Saio a comprar algo para comer e beber. A meia-noite já é passado. Os bares estão fechados. Somente na loja de conveniência de um posto de gasolina, na esquina da Avenida Maracanã com a São Francisco Xavier, ouço discussões acaloradas o bastante para suscitar olhares.

Em quatro dias, a torre Souza se transformou em pó-de-mico. Joel foi de papai a madrasta. Obina? O Xodó, agora, é bonde. Juan era rápido e habilidoso. Nos protestos à beira do caixa, é despreparado e imprudente. Até o chororô ganhou novas faces. A muralha Bruno precisará do apoio de Diguinho e Túlio. O lenço será compartilhado.

Os times vestem camisas distintas. Neste gramado das lamentações, em uma hora berra o Botafogo. Noutra, o América do México. Nestas últimas, o Flamengo. A mistura de idiomas revela a importância da vitória. E da derrota. O tombo foi grande. Machucou, calou e superou os autodenominados insuperáveis.

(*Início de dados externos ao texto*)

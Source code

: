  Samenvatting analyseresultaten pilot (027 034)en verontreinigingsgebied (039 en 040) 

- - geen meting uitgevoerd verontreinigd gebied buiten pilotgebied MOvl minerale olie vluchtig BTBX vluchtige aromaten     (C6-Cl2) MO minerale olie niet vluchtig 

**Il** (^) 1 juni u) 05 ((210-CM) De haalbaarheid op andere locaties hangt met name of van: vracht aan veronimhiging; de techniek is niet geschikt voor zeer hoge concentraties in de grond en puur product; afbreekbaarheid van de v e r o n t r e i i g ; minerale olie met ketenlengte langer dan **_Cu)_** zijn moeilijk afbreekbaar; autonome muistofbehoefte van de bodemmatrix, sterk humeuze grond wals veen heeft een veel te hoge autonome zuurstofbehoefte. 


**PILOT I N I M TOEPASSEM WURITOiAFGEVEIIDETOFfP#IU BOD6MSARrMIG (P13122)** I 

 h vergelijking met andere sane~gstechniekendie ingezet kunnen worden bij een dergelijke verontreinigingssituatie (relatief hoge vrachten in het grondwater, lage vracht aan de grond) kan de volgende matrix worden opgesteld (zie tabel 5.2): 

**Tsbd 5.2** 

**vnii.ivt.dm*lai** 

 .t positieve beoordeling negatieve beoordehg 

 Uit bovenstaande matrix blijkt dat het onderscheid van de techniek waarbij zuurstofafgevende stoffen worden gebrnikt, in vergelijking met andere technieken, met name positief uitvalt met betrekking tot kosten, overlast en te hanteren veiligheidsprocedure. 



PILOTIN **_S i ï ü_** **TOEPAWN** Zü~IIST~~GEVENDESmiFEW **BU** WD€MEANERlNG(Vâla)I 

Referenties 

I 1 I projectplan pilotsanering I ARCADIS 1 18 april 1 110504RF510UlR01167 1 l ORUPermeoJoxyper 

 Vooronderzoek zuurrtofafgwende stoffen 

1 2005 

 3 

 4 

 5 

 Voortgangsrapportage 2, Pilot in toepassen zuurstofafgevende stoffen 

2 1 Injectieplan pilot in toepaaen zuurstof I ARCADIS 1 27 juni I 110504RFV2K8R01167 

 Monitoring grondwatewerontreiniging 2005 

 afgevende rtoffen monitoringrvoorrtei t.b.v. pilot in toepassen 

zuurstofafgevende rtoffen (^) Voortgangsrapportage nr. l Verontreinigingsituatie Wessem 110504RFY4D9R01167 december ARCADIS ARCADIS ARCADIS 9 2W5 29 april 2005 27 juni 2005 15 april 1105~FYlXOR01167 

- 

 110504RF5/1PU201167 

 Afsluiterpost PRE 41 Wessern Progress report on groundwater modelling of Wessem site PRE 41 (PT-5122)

Partidas ligadas pela briga por uma vaga e separadas por uma semana. Dois cenários sagrados. Lá, na terra da tequila, show. Cá, no berço da caipirinha, tristeza. Muitas diferenças e uma só semelhança: o imponderável genial e renovado, o incrível, o carrasco da soberba. Senhores, com vocês, graças aos deuses, o Futebol.

Imagem: Montagem de Fernando Torres com fotos de Club América do México e Notimex

4 Response to "Americanazzo"

  1. Paschoal Stutz Says:
    8 de maio de 2008 às 15:44

    Caros, parabéns pelo texto, muito bem escrito e deve ter sido mesmo esta a situação pelas ruas do entorno do Maraca. Mas tenho que descordar de algo no texto:

    Não concordo quando diz que eles se auto-denominaram insuperáveis. Um ou outro torcedor pode ter dito isso no calor da confiança que tomava conta da cabeça dos flamenguistas.

    Acredito que essa confiança subiu a cabeça dos atletas, interferindo diretamente no resultado do jogo.

    Mas afirmar que eles se auto-denominaram insuperáveis é um excesso.

    Mas de qualquer forma aqui fica um parabéns de um do milhões de flamenguistas desiludidos e ao mesmo tempo esperançosos... o campeonato brasileiro que vem por aí... Agora é levantar a cabeça (inchada) e seguir a vida... Mas o que me consola é que mesmo que o flamengo fosse campeão da libertadores e do mundial interclubes, nada mudaria na minha vida... rsrsrsrs meu salário não iria aumentar...

    abraços e até mais...

  2. Ricardo Says:
    8 de maio de 2008 às 18:02

    Bem-feito, agora é chorar na cama que é lugar quente

  3. Elis says:
    8 de maio de 2008 às 22:13

    Amei seu texto, Marquinhos! Pode guardá-lo com carinho porque ele merece ser mostrado futuramente aos filhos e netos! :-)

    bjs

  4. Eduardo Leão Says:
    9 de maio de 2008 às 12:15

    Bem, o texto é assinado pelo Fernando, certo?
    Aliás, me fez lembrar muito Arnaldo Jabour.
    Quanto ao jogo, foi fatídico mesmo. O que me revoltou foi que ninguém em campo jogou pela camisa. Todo mundo teve atuação apática. Joel também escalou mal o time, apesar de não ter culpa direta com a pífia atuação dos jogadores. Mas escalar Jaílton no lugar do Christian foi lastimável.
    Agora resta o Brasileirão. Se não abrirem o olho, vamos passar o sufoco de outros campeonatos passados, sempre com a assombração do rebaixamento. Seja no que Deus quiser...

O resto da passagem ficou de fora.